August 1, 2018
August 1, 2018
You probably already have some idea that there’s a connection between credit scores and mortgage rates. But how close is that connection? And how much does your credit score really affect interest rates?
The bigger issue is that there are some factors that affect mortgage rates. A big one is loan-to-value, commonly referred to as LTV ratios. This is calculated by dividing the amount of your mortgage by the sale price of the home. For example, if the purchase price of the home is $200,000, and you are borrowing a mortgage of $150,000, your LTV is 75% – $150,000 divided by $200,000. The lower the LTV ratios are, the lower the interest rates will be.
Another factor is the type of property you are buying. Typically, the lowest mortgage rates will be found on single-family detached homes. There are pricing adjustments that are applied to other types of properties, including second homes, condominiums, investment properties, and properties containing 2 to 4 units.
Loan amount is another criteria. Generally speaking, mortgage rates will be lower on loan amounts greater than $100,000, then they will be on smaller amounts. While this doesn’t necessarily seem fair, lenders charge higher rates on lower loan amounts to compensate for the lower amount of revenue that they generate.

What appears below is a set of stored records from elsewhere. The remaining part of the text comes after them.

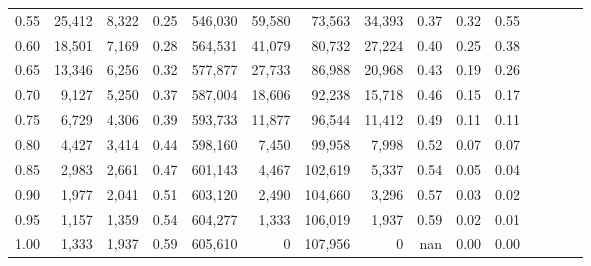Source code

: \begin{tabular}{rrrcrrrrrrrrrrr}
0.55 &  25,412 &   8,322 &                                       0.25 &  546,030 &   59,580 &   73,563 &   34,393 &  0.37 &  0.32 &                         0.55 \\
0.60 &  18,501 &   7,169 &                                       0.28 &  564,531 &   41,079 &   80,732 &   27,224 &  0.40 &  0.25 &                         0.38 \\
0.65 &  13,346 &   6,256 &                                       0.32 &  577,877 &   27,733 &   86,988 &   20,968 &  0.43 &  0.19 &                         0.26 \\
0.70 &   9,127 &   5,250 &                                       0.37 &  587,004 &   18,606 &   92,238 &   15,718 &  0.46 &  0.15 &                         0.17 \\
0.75 &   6,729 &   4,306 &                                       0.39 &  593,733 &   11,877 &   96,544 &   11,412 &  0.49 &  0.11 &                         0.11 \\
0.80 &   4,427 &   3,414 &                                       0.44 &  598,160 &    7,450 &   99,958 &    7,998 &  0.52 &  0.07 &                         0.07 \\
0.85 &   2,983 &   2,661 &                                       0.47 &  601,143 &    4,467 &  102,619 &    5,337 &  0.54 &  0.05 &                         0.04 \\
0.90 &   1,977 &   2,041 &                                       0.51 &  603,120 &    2,490 &  104,660 &    3,296 &  0.57 &  0.03 &                         0.02 \\
0.95 &   1,157 &   1,359 &                                       0.54 &  604,277 &    1,333 &  106,019 &    1,937 &  0.59 &  0.02 &                         0.01 \\
1.00 &   1,333 &   1,937 &                                       0.59 &  605,610 &        0 &  107,956 &        0 &   nan &  0.00 &                         0.00 \\
\bottomrule
\end{tabular}
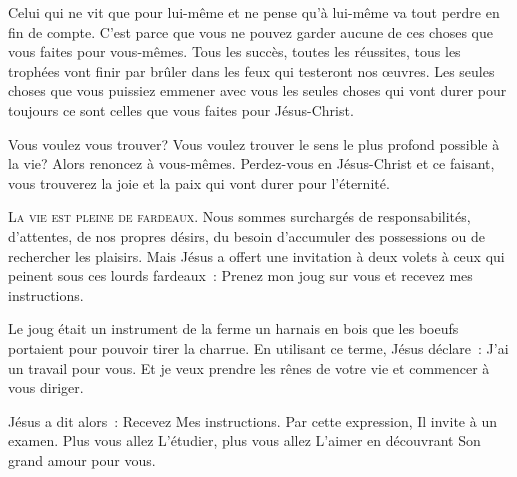 
Celui qui ne vit que pour lui-même et ne pense qu'à lui-même va tout perdre
 en fin de compte. C'est parce que vous ne pouvez garder aucune
 de ces choses que vous faites pour vous-mêmes. Tous les succès,
 toutes les réussites, tous les trophées vont finir par brûler
 dans les feux qui testeront nos œuvres. Les seules choses
 que vous puissiez emmener avec vous \ocadr les seules choses
 qui vont durer pour toujours \fcadr{} ce sont celles
 que vous faites pour Jésus-Christ. 

Vous voulez vous trouver? Vous voulez trouver le sens le plus profond
 possible à la vie? Alors renoncez à vous-mêmes. Perdez-vous
 en Jésus-Christ et ce faisant, vous trouverez la joie et la paix
 qui vont durer pour l'éternité. 

\dvrule






\lettrine{L}{a vie est pleine de fardeaux.}
 Nous sommes surchargés de responsabilités, d'attentes,
 de nos propres désirs, du besoin d'accumuler des possessions
 ou de rechercher les plaisirs.
 Mais Jésus a offert une invitation à deux volets à ceux
 qui peinent sous ces lourds fardeaux~:
 \og Prenez mon joug sur vous et recevez mes instructions. \fg{}

Le joug était un instrument de la ferme \ocadr un harnais en bois
 que les boeufs portaient pour pouvoir tirer la charrue.
 En utilisant ce terme, Jésus déclare~: 
 \og J'ai un travail pour vous. Et je veux prendre les rênes
 de votre vie et commencer à vous diriger. \fg{}


Jésus a dit alors~:  \og Recevez Mes instructions. \fg{}
 Par cette expression, Il invite à un examen. Plus vous allez L'étudier,
 plus vous allez L'aimer en découvrant Son grand amour pour vous. 

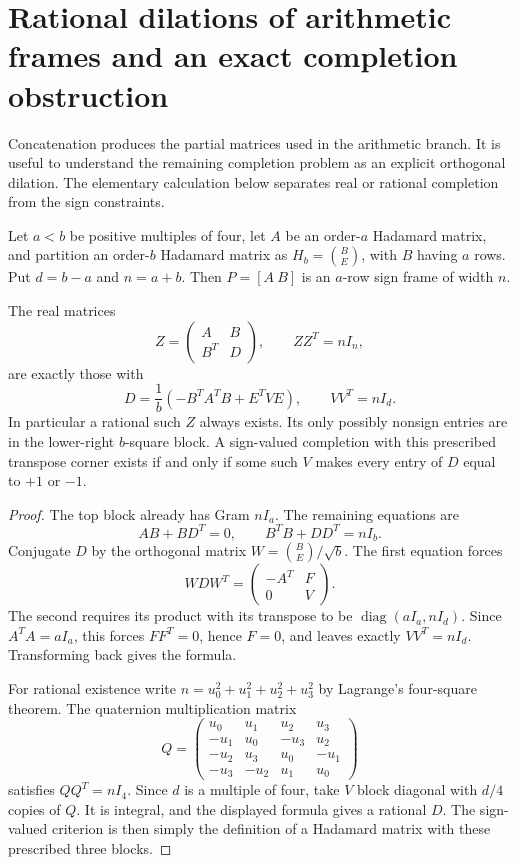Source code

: \section{Rational dilations of arithmetic frames and an exact completion obstruction}
\label{sec:rational-dilations}

Concatenation produces the partial matrices used in the arithmetic
branch. It is useful to understand the remaining completion problem
as an explicit orthogonal dilation. The elementary calculation below
separates real or rational completion from the sign constraints.


Let $a<b$ be positive multiples of four, let $A$ be an order-$a$
Hadamard matrix, and partition an order-$b$ Hadamard matrix as
$H_b=\binom{B}{E}$, with $B$ having $a$ rows. Put $d=b-a$ and $n=a+b$.
Then $P=[A\ B]$ is an $a$-row sign frame of width $n$.

\begin{theorem}
\label{dil:parameterization}
The real matrices
\[
 Z=\begin{pmatrix}A&B\\B^T&D\end{pmatrix},\qquad ZZ^T=nI_n,
\]
are exactly those with
\[
 \boxed{D=\frac1b\left(-B^TA^TB+E^TVE\right),\qquad
                         VV^T=nI_d.}
\]
In particular a rational such $Z$ always exists. Its only possibly
nonsign entries are in the lower-right $b$-square block.
A sign-valued completion with this prescribed transpose corner
exists if and only if some such $V$ makes every entry of $D$ equal
to $+1$ or $-1$.
\end{theorem}
\begin{proof}
The top block already has Gram $nI_a$. The remaining equations are
\[
 AB+BD^T=0,\qquad B^TB+DD^T=nI_b.
\]
Conjugate $D$ by the orthogonal matrix
$W=\binom{B}{E}/\sqrt b$. The first equation forces
\[
 WDW^T=\begin{pmatrix}-A^T&F\\0&V\end{pmatrix}.
\]
The second requires its product with its transpose to be
$\operatorname{diag}(aI_a,nI_d)$.
Since $A^TA=aI_a$, this forces $FF^T=0$, hence $F=0$,
and leaves exactly $VV^T=nI_d$. Transforming back gives the formula.

For rational existence write $n=u_0^2+u_1^2+u_2^2+u_3^2$ by
Lagrange's four-square theorem. The quaternion multiplication matrix
\[
 Q=\begin{pmatrix}
 u_0&u_1&u_2&u_3\\
 -u_1&u_0&-u_3&u_2\\
 -u_2&u_3&u_0&-u_1\\
 -u_3&-u_2&u_1&u_0
 \end{pmatrix}
\]
satisfies $QQ^T=nI_4$. Since $d$ is a multiple of four, take $V$
block diagonal with $d/4$ copies of $Q$. It is integral, and the
displayed formula gives a rational $D$. The sign-valued criterion
is then simply the definition of a Hadamard matrix with these
prescribed three blocks.
\end{proof}

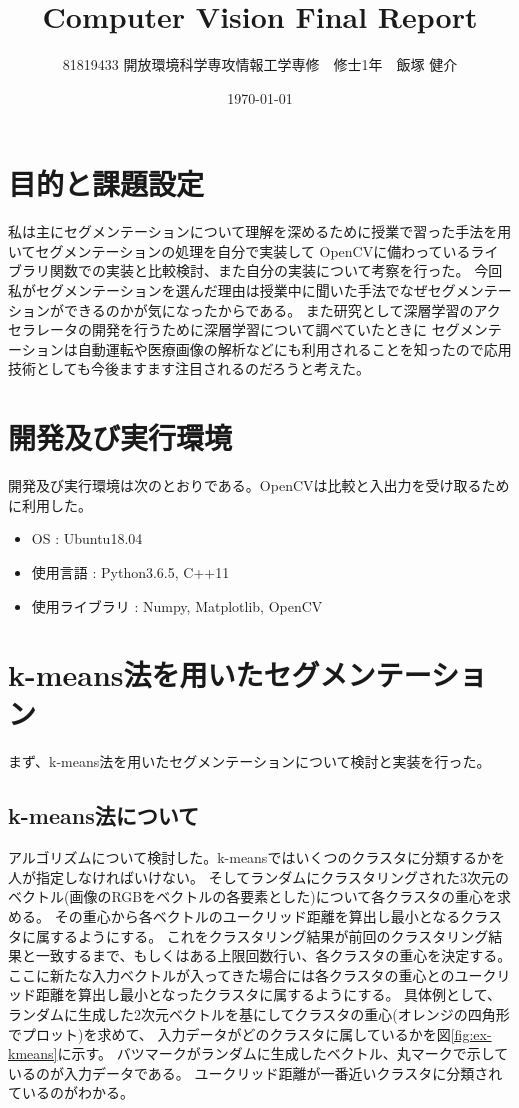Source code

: \documentclass[11pt,a4j]{jsarticle}
\title{Computer Vision Final Report}
\author{81819433 開放環境科学専攻情報工学専修　修士1年　飯塚 健介}
\date{\today}
\begin{document}
    \maketitle

    \section{目的と課題設定}
    私は主にセグメンテーションについて理解を深めるために授業で習った手法を用いてセグメンテーションの処理を自分で実装して
    OpenCVに備わっているライブラリ関数での実装と比較検討、また自分の実装について考察を行った。
    今回私がセグメンテーションを選んだ理由は授業中に聞いた手法でなぜセグメンテーションができるのかが気になったからである。
    また研究として深層学習のアクセラレータの開発を行うために深層学習について調べていたときに
    セグメンテーションは自動運転や医療画像の解析などにも利用されることを知ったので応用技術としても今後ますます注目されるのだろうと考えた。



    \section{開発及び実行環境}
    開発及び実行環境は次のとおりである。OpenCVは比較と入出力を受け取るために利用した。
    \begin{itemize}
        \item OS : Ubuntu18.04 
        \item 使用言語 : Python3.6.5, C++11 
        \item 使用ライブラリ : Numpy, Matplotlib, OpenCV 
       \end{itemize}

    \section{k-means法を用いたセグメンテーション}
    まず、k-means法を用いたセグメンテーションについて検討と実装を行った。

    \subsection{k-means法について}
    アルゴリズムについて検討した。k-meansではいくつのクラスタに分類するかを人が指定しなければいけない。
    そしてランダムにクラスタリングされた3次元のベクトル(画像のRGBをベクトルの各要素とした)について各クラスタの重心を求める。
    その重心から各ベクトルのユークリッド距離を算出し最小となるクラスタに属するようにする。
    これをクラスタリング結果が前回のクラスタリング結果と一致するまで、もしくはある上限回数行い、各クラスタの重心を決定する。
    ここに新たな入力ベクトルが入ってきた場合には各クラスタの重心とのユークリッド距離を算出し最小となったクラスタに属するようにする。
    具体例として、ランダムに生成した2次元ベクトルを基にしてクラスタの重心(オレンジの四角形でプロット)を求めて、
    入力データがどのクラスタに属しているかを図\ref{fig:ex-kmeans}に示す。
    バツマークがランダムに生成したベクトル、丸マークで示しているのが入力データである。
    ユークリッド距離が一番近いクラスタに分類されているのがわかる。
\end{document}
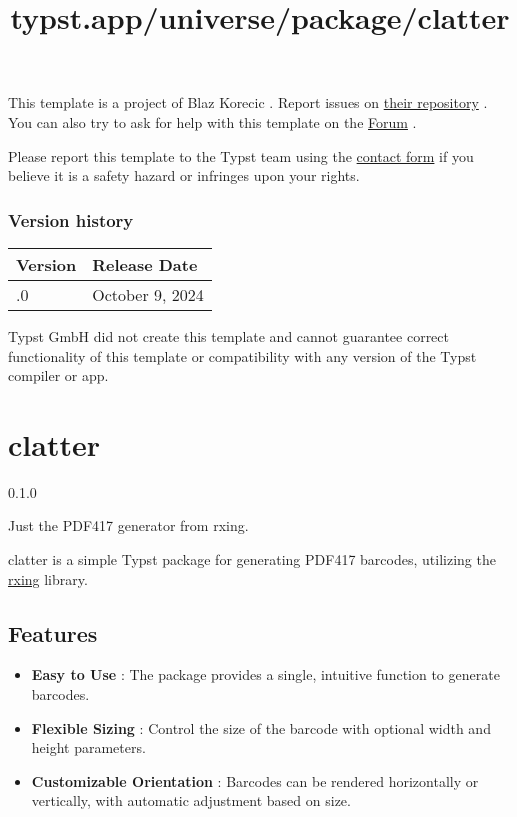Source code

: This template is a project of Blaz Korecic . Report issues on
\href{https://github.com/bkorecic/enunciado-facil-fcfm}{their
repository} . You can also try to ask for help with this template on the
\href{https://forum.typst.app}{Forum} .

Please report this template to the Typst team using the
\href{https://typst.app/contact}{contact form} if you believe it is a
safety hazard or infringes upon your rights.

\label{versions}
\subsubsection{Version history}\label{version-history}

\begin{longtable}[]{@{}ll@{}}
\toprule\noalign{}
Version & Release Date \\
\midrule\noalign{}
\endhead
\bottomrule\noalign{}
\endlastfoot
0.1.0 & October 9, 2024 \\
\end{longtable}

Typst GmbH did not create this template and cannot guarantee correct
functionality of this template or compatibility with any version of the
Typst compiler or app.


\title{typst.app/universe/package/clatter}

\label{banner}
\section{clatter}\label{clatter}

{ 0.1.0 }

Just the PDF417 generator from rxing.

\label{readme}
clatter is a simple Typst package for generating PDF417 barcodes,
utilizing the \href{https://github.com/rxing-core/rxing}{rxing} library.

\subsection{Features}\label{features}

\begin{itemize}
\tightlist
\item
  \textbf{Easy to Use} : The package provides a single, intuitive
  function to generate barcodes.
\item
  \textbf{Flexible Sizing} : Control the size of the barcode with
  optional width and height parameters.
\item
  \textbf{Customizable Orientation} : Barcodes can be rendered
  horizontally or vertically, with automatic adjustment based on size.
\end{itemize}

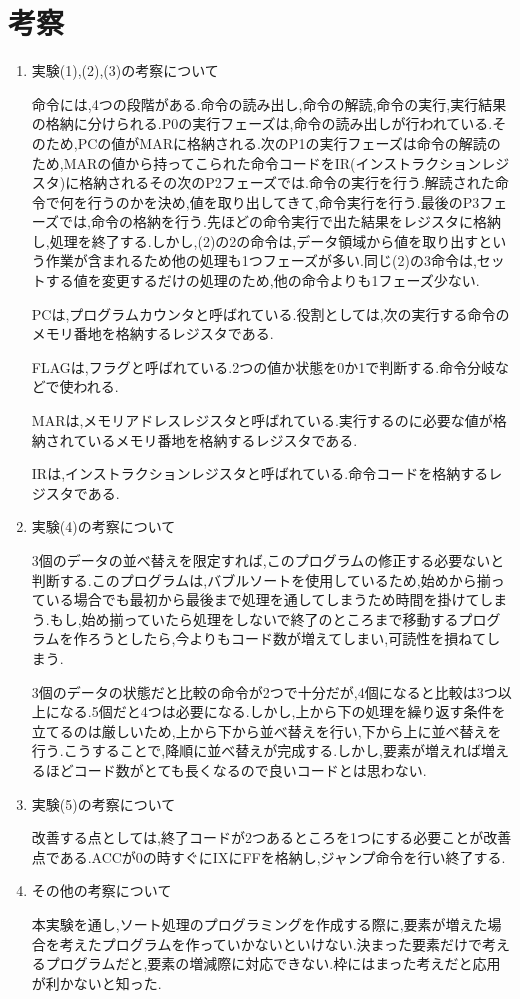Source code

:\documentclass[a4paper,11pt,titlepage]{jarticle}
\begin{document}
  \section{考察}
  \begin{enumerate}
  	\item 実験(1),(2),(3)の考察について\par
  		命令には,4つの段階がある.命令の読み出し,命令の解読,命令の実行,実行結果の格納に分けられる.P0の実行フェーズは,命令の読み出しが行われている.そのため,PCの値がMARに格納される.次のP1の実行フェーズは命令の解読のため,MARの値から持ってこられた命令コードをIR(インストラクションレジスタ)に格納されるその次のP2フェーズでは.命令の実行を行う.解読された命令で何を行うのかを決め,値を取り出してきて,命令実行を行う.最後のP3フェーズでは,命令の格納を行う.先ほどの命令実行で出た結果をレジスタに格納し,処理を終了する.しかし,(2)の2の命令は,データ領域から値を取り出すという作業が含まれるため他の処理も1つフェーズが多い.同じ(2)の3命令は,セットする値を変更するだけの処理のため,他の命令よりも1フェーズ少ない.\par
  		PCは,プログラムカウンタと呼ばれている.役割としては,次の実行する命令のメモリ番地を格納するレジスタである.\par
  		FLAGは,フラグと呼ばれている.2つの値か状態を0か1で判断する.命令分岐などで使われる.\par
  		MARは,メモリアドレスレジスタと呼ばれている.実行するのに必要な値が格納されているメモリ番地を格納するレジスタである.\par
  		IRは,インストラクションレジスタと呼ばれている.命令コードを格納するレジスタである.\par
  	\item	 実験(4)の考察について\par
  		3個のデータの並べ替えを限定すれば,このプログラムの修正する必要ないと判断する.このプログラムは,バブルソートを使用しているため,始めから揃っている場合でも最初から最後まで処理を通してしまうため時間を掛けてしまう.もし,始め揃っていたら処理をしないで終了のところまで移動するプログラムを作ろうとしたら,今よりもコード数が増えてしまい,可読性を損ねてしまう.\par
  		3個のデータの状態だと比較の命令が2つで十分だが,4個になると比較は3つ以上になる.5個だと4つは必要になる.しかし,上から下の処理を繰り返す条件を立てるのは厳しいため,上から下から並べ替えを行い,下から上に並べ替えを行う.こうすることで,降順に並べ替えが完成する.しかし,要素が増えれば増えるほどコード数がとても長くなるので良いコードとは思わない.\par
  	\item 実験(5)の考察について\par
  		改善する点としては,終了コードが2つあるところを1つにする必要ことが改善点である.ACCが0の時すぐにIXにFFを格納し,ジャンプ命令を行い終了する.\par
  	\item その他の考察について\par
  		本実験を通し,ソート処理のプログラミングを作成する際に,要素が増えた場合を考えたプログラムを作っていかないといけない.決まった要素だけで考えるプログラムだと,要素の増減際に対応できない.枠にはまった考えだと応用が利かないと知った.
  \end{enumerate}
\end{document}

And true enough, credit scores for mortgages have a major impact on interest rates. Naturally, the higher your credit score is, the lower your rate will be. And while lower credit scores will result in higher interest rates, a credit score that is too low – generally below 620 – will result in a loan decline.
The pricing adjustments discussed above are what is known in the mortgage industry as tiered pricing. Simply put, tiered pricing means that mortgage rates will be determined by the range of possibilities within a given lending criteria.
In the case of credit scores, that means that the interest rate you will receive on your mortgage will be determined by your credit score, on a scale ranging from 620 to 850, which is the highest credit score available.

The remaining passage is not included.